*Required action*. Check each line of the entries for "water" and report the ones that have it.

○ ○ ○ ○ ○

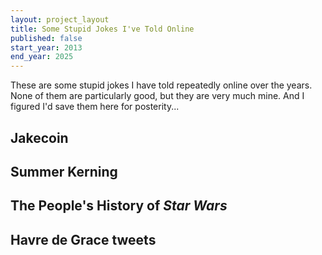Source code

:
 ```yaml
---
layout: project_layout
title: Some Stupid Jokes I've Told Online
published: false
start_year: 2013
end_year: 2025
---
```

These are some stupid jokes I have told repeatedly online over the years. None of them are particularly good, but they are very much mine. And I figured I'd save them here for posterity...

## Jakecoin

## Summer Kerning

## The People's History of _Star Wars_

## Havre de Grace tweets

○ ○ ○ ○ ○

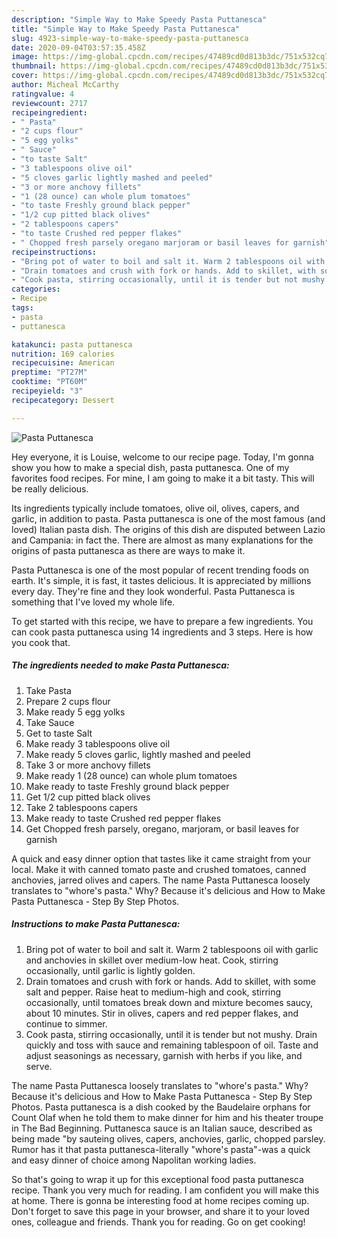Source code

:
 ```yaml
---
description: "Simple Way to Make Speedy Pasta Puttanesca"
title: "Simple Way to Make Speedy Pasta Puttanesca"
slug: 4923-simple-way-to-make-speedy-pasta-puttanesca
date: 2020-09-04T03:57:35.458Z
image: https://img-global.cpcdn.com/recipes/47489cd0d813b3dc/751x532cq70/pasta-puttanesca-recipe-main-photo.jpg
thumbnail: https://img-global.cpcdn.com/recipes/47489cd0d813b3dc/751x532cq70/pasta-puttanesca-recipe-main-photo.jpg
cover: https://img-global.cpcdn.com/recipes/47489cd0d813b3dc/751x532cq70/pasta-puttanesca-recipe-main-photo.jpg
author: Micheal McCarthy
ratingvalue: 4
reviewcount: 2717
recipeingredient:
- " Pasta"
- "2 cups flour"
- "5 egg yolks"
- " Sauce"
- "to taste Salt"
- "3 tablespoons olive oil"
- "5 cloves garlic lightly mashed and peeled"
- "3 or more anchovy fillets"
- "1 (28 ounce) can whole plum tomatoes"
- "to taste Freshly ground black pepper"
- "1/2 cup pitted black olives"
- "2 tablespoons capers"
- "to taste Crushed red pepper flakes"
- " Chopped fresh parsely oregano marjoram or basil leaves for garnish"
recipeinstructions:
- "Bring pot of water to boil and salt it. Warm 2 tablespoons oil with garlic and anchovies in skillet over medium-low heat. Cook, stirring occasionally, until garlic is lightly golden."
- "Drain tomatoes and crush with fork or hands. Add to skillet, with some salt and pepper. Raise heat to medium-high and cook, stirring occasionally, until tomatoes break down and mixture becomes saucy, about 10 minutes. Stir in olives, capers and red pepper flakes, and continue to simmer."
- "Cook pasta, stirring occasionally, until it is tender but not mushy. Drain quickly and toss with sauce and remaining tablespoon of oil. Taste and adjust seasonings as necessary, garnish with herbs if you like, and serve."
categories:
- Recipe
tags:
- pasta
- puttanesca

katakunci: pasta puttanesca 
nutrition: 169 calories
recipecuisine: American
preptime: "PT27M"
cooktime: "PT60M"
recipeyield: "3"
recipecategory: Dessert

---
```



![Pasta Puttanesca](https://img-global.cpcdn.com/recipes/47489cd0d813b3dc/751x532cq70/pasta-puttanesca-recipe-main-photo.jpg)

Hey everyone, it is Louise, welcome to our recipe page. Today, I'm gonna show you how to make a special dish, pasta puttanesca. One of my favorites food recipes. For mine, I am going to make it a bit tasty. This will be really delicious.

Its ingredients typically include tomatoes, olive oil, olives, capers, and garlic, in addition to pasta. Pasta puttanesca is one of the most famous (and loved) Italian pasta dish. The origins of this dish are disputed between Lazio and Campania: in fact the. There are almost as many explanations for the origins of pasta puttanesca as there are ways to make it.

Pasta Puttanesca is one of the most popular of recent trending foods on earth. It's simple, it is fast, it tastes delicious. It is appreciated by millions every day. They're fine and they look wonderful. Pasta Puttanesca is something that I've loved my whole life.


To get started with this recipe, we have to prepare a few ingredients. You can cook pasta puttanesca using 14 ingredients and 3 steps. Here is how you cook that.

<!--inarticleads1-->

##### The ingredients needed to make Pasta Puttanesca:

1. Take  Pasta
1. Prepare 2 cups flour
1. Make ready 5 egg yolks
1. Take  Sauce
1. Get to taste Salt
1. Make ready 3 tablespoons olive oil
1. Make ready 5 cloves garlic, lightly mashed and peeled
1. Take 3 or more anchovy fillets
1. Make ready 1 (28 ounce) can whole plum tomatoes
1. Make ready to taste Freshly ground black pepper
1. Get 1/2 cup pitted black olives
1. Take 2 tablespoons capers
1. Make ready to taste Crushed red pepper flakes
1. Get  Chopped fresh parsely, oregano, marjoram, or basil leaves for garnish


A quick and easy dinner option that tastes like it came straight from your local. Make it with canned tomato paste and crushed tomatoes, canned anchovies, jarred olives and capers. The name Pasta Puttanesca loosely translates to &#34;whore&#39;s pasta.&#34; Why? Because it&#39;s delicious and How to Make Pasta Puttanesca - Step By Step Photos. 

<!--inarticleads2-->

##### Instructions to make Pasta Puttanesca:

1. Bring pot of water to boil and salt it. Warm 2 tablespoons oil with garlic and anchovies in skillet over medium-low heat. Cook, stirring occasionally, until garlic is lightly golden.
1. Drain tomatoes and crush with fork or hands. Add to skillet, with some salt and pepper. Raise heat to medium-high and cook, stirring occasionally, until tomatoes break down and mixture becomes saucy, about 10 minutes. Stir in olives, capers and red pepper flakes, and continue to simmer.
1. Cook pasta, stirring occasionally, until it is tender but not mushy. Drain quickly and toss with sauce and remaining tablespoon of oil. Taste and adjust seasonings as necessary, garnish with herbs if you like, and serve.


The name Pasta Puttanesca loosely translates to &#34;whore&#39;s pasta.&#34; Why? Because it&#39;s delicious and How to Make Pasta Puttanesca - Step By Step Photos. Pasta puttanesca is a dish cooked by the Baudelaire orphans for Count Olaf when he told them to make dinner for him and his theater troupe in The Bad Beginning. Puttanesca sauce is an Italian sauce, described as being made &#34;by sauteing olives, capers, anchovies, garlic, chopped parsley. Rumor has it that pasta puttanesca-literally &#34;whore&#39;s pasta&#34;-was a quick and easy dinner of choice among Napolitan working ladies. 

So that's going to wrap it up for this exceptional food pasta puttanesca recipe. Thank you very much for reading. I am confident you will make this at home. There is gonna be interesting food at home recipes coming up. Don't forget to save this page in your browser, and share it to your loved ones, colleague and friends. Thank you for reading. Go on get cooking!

○ ○ ○ ○ ○

*Written solution*.
- "Bring pot of water to boil and salt it. Warm 2 tablespoons oil with garlic and anchovies in skillet over medium-low heat. Cook, stirring occasionally, until garlic is lightly golden."
1. Bring pot of water to boil and salt it. Warm 2 tablespoons oil with garlic and anchovies in skillet over medium-low heat. Cook, stirring occasionally, until garlic is lightly golden.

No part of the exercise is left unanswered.